The tie? A godly woman who bore four beautiful children has been BLESSED and is being called home. Never take it for granted ~ I have cried many tears over the past seeing those whom I love loose their loved ones very close to them. It broke my heart to see them in mourning. I felt helpless but prayed unceasingly. Now my Lover is experiencing who knows what along with his dad, brothers, sister and aunt. My sister in LOVE and I cried together. I so desire to hug my other IN LOVES and just be there with them to mourn while celebrating with Mom K until she is home.

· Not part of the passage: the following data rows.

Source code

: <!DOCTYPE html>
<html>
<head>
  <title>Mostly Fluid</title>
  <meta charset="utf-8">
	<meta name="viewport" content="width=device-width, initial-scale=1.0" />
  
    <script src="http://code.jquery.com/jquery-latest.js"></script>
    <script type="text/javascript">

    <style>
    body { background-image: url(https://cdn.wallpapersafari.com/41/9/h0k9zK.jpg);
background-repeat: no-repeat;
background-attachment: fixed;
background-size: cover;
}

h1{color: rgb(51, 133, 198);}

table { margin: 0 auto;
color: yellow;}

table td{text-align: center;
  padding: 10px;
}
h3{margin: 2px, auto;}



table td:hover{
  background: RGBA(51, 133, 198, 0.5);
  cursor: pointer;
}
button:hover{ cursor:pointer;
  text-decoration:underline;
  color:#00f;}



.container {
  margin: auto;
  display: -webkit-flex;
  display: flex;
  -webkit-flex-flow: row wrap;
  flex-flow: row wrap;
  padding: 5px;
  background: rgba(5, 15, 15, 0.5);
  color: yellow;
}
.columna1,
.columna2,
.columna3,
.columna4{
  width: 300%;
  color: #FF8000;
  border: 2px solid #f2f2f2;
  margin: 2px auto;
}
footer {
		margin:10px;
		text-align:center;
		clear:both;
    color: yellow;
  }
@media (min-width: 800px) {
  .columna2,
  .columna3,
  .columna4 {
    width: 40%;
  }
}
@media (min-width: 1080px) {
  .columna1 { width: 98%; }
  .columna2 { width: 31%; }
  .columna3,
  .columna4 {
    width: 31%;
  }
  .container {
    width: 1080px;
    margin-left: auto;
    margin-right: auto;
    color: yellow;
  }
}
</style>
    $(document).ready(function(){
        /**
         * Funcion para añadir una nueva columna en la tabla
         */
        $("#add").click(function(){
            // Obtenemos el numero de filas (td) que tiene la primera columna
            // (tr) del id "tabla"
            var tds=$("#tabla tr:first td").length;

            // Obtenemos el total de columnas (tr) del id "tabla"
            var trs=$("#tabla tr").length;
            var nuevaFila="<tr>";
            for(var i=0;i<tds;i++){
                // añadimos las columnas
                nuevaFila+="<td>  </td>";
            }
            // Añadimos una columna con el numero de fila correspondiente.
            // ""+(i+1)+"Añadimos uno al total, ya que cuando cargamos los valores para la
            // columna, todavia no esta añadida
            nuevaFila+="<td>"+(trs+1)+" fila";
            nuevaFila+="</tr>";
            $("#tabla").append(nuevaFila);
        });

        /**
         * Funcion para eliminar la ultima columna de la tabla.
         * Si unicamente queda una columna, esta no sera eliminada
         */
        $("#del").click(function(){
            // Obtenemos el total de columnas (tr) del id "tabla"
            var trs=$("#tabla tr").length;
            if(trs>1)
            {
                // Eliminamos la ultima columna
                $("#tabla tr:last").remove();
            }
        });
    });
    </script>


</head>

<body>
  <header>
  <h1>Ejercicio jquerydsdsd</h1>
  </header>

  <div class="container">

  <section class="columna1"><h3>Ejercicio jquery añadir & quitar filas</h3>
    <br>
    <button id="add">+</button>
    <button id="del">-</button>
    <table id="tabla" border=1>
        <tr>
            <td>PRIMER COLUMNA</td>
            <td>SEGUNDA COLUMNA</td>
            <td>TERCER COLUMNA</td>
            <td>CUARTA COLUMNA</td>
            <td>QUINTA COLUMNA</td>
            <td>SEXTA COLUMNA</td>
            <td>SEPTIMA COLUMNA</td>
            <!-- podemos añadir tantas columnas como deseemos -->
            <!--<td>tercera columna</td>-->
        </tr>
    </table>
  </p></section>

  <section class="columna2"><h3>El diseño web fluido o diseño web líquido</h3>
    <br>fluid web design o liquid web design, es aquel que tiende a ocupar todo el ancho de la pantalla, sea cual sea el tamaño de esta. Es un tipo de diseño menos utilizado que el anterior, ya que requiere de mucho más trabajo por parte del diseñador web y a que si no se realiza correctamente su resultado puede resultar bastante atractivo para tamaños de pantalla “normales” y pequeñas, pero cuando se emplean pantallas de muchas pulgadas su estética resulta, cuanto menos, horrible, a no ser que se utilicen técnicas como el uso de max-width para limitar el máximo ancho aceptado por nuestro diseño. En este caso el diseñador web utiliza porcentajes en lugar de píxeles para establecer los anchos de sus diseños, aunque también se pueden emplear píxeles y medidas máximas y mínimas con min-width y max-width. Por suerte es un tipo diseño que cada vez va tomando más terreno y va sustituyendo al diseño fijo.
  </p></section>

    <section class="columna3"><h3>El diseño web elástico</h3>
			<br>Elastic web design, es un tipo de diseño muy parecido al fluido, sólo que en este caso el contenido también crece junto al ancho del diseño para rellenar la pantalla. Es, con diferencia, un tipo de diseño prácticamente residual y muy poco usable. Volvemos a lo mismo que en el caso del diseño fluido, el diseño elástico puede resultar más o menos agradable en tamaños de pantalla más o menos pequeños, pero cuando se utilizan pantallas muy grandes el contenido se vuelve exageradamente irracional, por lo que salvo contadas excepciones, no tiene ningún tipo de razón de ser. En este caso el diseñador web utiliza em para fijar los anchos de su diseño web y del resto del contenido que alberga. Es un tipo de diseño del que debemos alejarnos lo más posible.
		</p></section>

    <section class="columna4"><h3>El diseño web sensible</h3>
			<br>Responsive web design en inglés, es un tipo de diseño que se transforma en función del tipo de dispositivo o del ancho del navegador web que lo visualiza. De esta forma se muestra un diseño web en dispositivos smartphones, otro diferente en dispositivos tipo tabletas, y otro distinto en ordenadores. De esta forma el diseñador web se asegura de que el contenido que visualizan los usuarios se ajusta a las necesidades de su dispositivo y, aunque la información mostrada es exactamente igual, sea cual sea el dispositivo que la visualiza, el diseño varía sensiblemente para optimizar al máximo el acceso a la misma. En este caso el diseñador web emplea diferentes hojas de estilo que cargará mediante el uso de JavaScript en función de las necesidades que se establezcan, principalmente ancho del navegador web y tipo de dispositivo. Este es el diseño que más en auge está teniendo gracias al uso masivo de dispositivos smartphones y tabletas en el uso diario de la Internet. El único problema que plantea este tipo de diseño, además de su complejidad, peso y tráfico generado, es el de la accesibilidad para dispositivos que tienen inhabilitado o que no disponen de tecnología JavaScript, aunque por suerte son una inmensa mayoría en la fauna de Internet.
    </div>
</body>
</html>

My mommy used to say something in Spanish meaning along the lines; blood is thick, it equals family! Praise the Lord for his grafting is more than 'thick'. It is DEEPER and the roots can never be separated. I do Love her like I love my mama-sita and wish that we had MORE to make memories with. May she dance and her EYES glow again as she walks with JESUS! Her bible is worn and filled with the LOVE of her desire to KNOW THE MASTER! Your children and grandchildren call you blessed MOM K. It is with mixed emotions that this is written, I hope that I may hold your warm hand just one more time and whisper in your ears and maybe just maybe get to see those Brilliantly Blue EYES one more time before you walk in Heaven with the one I LOVE so tenderly. PST, will you please tell Jordan Micah to great Mom K with a hello for me and give the warmest hug you always extended to us through Mom K's Arms, Abba? Thank You Jesus that your answering our prayers and healing her perfectly. Oh and Thank you for the numbered days you have given us to enjoy the blessing of being "family" on this side of Heaven. I can hardly wait to see them again, but until then THANK YOU.